Mittwoch, 08.02.2012

Schutz von Kindern: Ehrenamtliche müssen erweitertes Führungszeugnis vorlegen

03.05.2010

Kinder und Jugendliche sollen durch eine Gesetzesänderung besser vor sexueller Gewalt geschützt werden. Wer hauptberuflich oder ehrenamtlich mit Minderjährigen arbeitet, muss seit dem 1. Mai ein erweitertes Führungszeugnis vorlegen, wie das Bundesjustizministerium in Berlin mitteilte.

Zusätzlich zum bereits geltenden Recht, wonach im Führungszeugnis Verurteilungen wegen bestimmter schwerer Sexualstraftaten erfasst werden, werden im erweiterten Führungszeugnis auch geringfügigere Strafen etwa wegen der Verbreitung von Kinderpornographie oder Exhibitionismus aufgenommen.

Bislang erhielten Arbeitgeber von solchen Verurteilungen durch ein Führungszeugnis keine Kenntnis. "Das erweiterte Führungszeugnis kann verhindern, dass einschlägig vorbestrafte Bewerber als Erzieher im Kindergarten, als Schulbusfahrer, Bademeister, Sporttrainer oder Mitarbeiter im Jugendamt beschäftigt werden", erklärte Bundesjustizministerin Sabine Leutheusser-Schnarrenberger (FDP).

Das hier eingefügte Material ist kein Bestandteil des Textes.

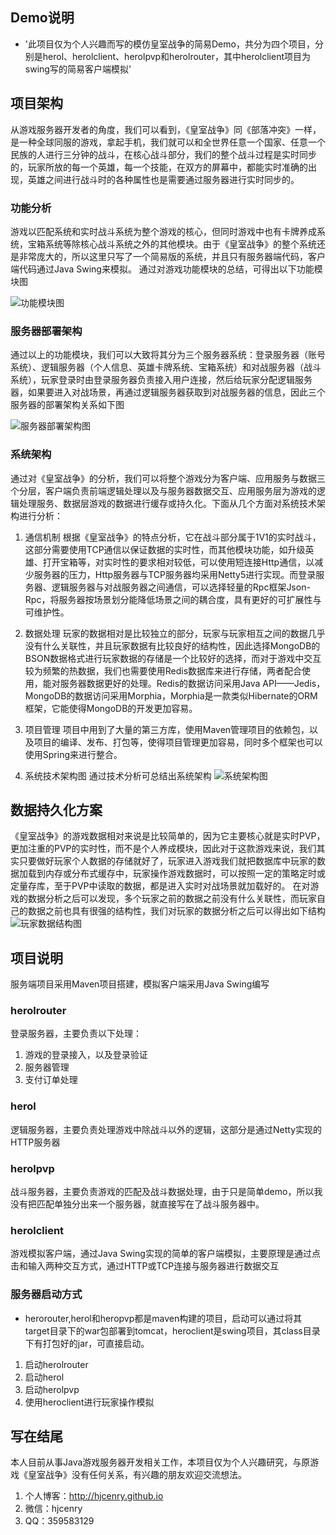 ## Demo说明

- '此项目仅为个人兴趣而写的模仿皇室战争的简易Demo，共分为四个项目，分别是herol、herolclient、herolpvp和herolrouter，其中herolclient项目为swing写的简易客户端模拟'

## 项目架构

从游戏服务器开发者的角度，我们可以看到，《皇室战争》同《部落冲突》一样，是一种全球同服的游戏，拿起手机，我们就可以和全世界任意一个国家、任意一个民族的人进行三分钟的战斗，在核心战斗部分，我们的整个战斗过程是实时同步的，玩家所放的每一个英雄，每一个技能，在双方的屏幕中，都能实时准确的出现，英雄之间进行战斗时的各种属性也是需要通过服务器进行实时同步的。

### 功能分析

游戏以匹配系统和实时战斗系统为整个游戏的核心，但同时游戏中也有卡牌养成系统，宝箱系统等除核心战斗系统之外的其他模块。由于《皇室战争》的整个系统还是非常庞大的，所以这里只写了一个简易版的系统，并且只有服务器端代码，客户端代码通过Java Swing来模拟。
通过对游戏功能模块的总结，可得出以下功能模块图

![功能模块图](http://7xnnwn.com1.z0.glb.clouddn.com/%E5%9B%BE%E7%89%871.png)

### 服务器部署架构
通过以上的功能模块，我们可以大致将其分为三个服务器系统：登录服务器（账号系统）、逻辑服务器（个人信息、英雄卡牌系统、宝箱系统）和对战服务器（战斗系统），玩家登录时由登录服务器负责接入用户连接，然后给玩家分配逻辑服务器，如果要进入对战场景，再通过逻辑服务器获取到对战服务器的信息，因此三个服务器的部署架构关系如下图

![服务器部署架构图](http://7xnnwn.com1.z0.glb.clouddn.com/%E5%9B%BE%E7%89%872.png)

### 系统架构
通过对《皇室战争》的分析，我们可以将整个游戏分为客户端、应用服务与数据三个分层，客户端负责前端逻辑处理以及与服务器数据交互、应用服务层为游戏的逻辑处理服务、数据层游戏的数据进行缓存或持久化。下面从几个方面对系统技术架构进行分析：

1. 通信机制
根据《皇室战争》的特点分析，它在战斗部分属于1V1的实时战斗，这部分需要使用TCP通信以保证数据的实时性，而其他模块功能，如升级英雄、打开宝箱等，对实时性的要求相对较低，可以使用短连接Http通信，以减少服务器的压力，Http服务器与TCP服务器均采用Netty5进行实现。而登录服务器、逻辑服务器与对战服务器之间通信，可以选择轻量的Rpc框架Json-Rpc，将服务器按场景划分能降低场景之间的耦合度，具有更好的可扩展性与可维护性。

2. 数据处理
玩家的数据相对是比较独立的部分，玩家与玩家相互之间的数据几乎没有什么关联性，并且玩家数据有比较良好的结构性，因此选择MongoDB的BSON数据格式进行玩家数据的存储是一个比较好的选择，而对于游戏中交互较为频繁的热数据，我们也需要使用Redis数据库来进行存储，两者配合使用，能对服务器数据更好的处理。Redis的数据访问采用Java API——Jedis，MongoDB的数据访问采用Morphia，Morphia是一款类似Hibernate的ORM框架，它能使得MongoDB的开发更加容易。

3. 项目管理
项目中用到了大量的第三方库，使用Maven管理项目的依赖包，以及项目的编译、发布、打包等，使得项目管理更加容易，同时多个框架也可以使用Spring来进行整合。

4. 系统技术架构图
通过技术分析可总结出系统架构
![系统架构图](http://7xnnwn.com1.z0.glb.clouddn.com/%E5%9B%BE%E7%89%873.png)

## 数据持久化方案
《皇室战争》的游戏数据相对来说是比较简单的，因为它主要核心就是实时PVP，更加注重的PVP的实时性，而不是个人养成模块，因此对于这款游戏来说，我们其实只要做好玩家个人数据的存储就好了，玩家进入游戏我们就把数据库中玩家的数据加载到内存或分布式缓存中，玩家操作游戏数据时，可以按照一定的策略定时或定量存库，至于PVP中读取的数据，都是进入实时对战场景就加载好的。
在对游戏的数据分析之后可以发现，多个玩家之前的数据之前没有什么关联性，而玩家自己的数据之前也具有很强的结构性，我们对玩家的数据分析之后可以得出如下结构
![玩家数据结构图](http://7xnnwn.com1.z0.glb.clouddn.com/%E5%9B%BE%E7%89%874.png)

## 项目说明
服务端项目采用Maven项目搭建，模拟客户端采用Java Swing编写

### herolrouter
登录服务器，主要负责以下处理：

1. 游戏的登录接入，以及登录验证
2. 服务器管理
3. 支付订单处理

### herol
逻辑服务器，主要负责处理游戏中除战斗以外的逻辑，这部分是通过Netty实现的HTTP服务器

### herolpvp
战斗服务器，主要负责游戏的匹配及战斗数据处理，由于只是简单demo，所以我没有把匹配单独分出来一个服务器，就直接写在了战斗服务器中。

### herolclient
游戏模拟客户端，通过Java Swing实现的简单的客户端模拟，主要原理是通过点击和输入两种交互方式，通过HTTP或TCP连接与服务器进行数据交互

### 服务器启动方式
- herorouter,herol和heropvp都是maven构建的项目，启动可以通过将其target目录下的war包部署到tomcat，heroclient是swing项目，其class目录下有打包好的jar，可直接启动。

1. 启动herolrouter
2. 启动herol
3. 启动herolpvp
4. 使用heroclient进行玩家操作模拟

## 写在结尾
本人目前从事Java游戏服务器开发相关工作，本项目仅为个人兴趣研究，与原游戏《皇室战争》没有任何关系，有兴趣的朋友欢迎交流想法。

1. 个人博客：http://hjcenry.github.io
2. 微信：hjcenry
3. QQ：359583129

Die Kinder- und Jugendarbeit sei ein besonders sensibler Bereich, den leider auch pädophil veranlagte Menschen bewusst als Arbeitsplatz auswählten. Jetzt komme es darauf an, dass sich die betroffenen Arbeitgeber auch tatsächlich die erweiterten Führungszeugnisse vorlegen lassen, betonte die Ministerin.

Die neue Regelung gilt unter anderem für Erzieher in Kindergärten und Heimen, Lehrer an Privatschulen, Sozialarbeiter im Jugendamt, aber eben auch Schulbusfahrer, Bademeister, Jugendtrainer in Sportvereinen oder Leiter von Kinder- und Jugendfreizeitgruppen. In den vergangenen Wochen waren hunderte Fälle sexuellen Missbrauchs an Kindern und Jugendlichen in Schulen und kirchlichen Einrichtungen ans Licht gekommen.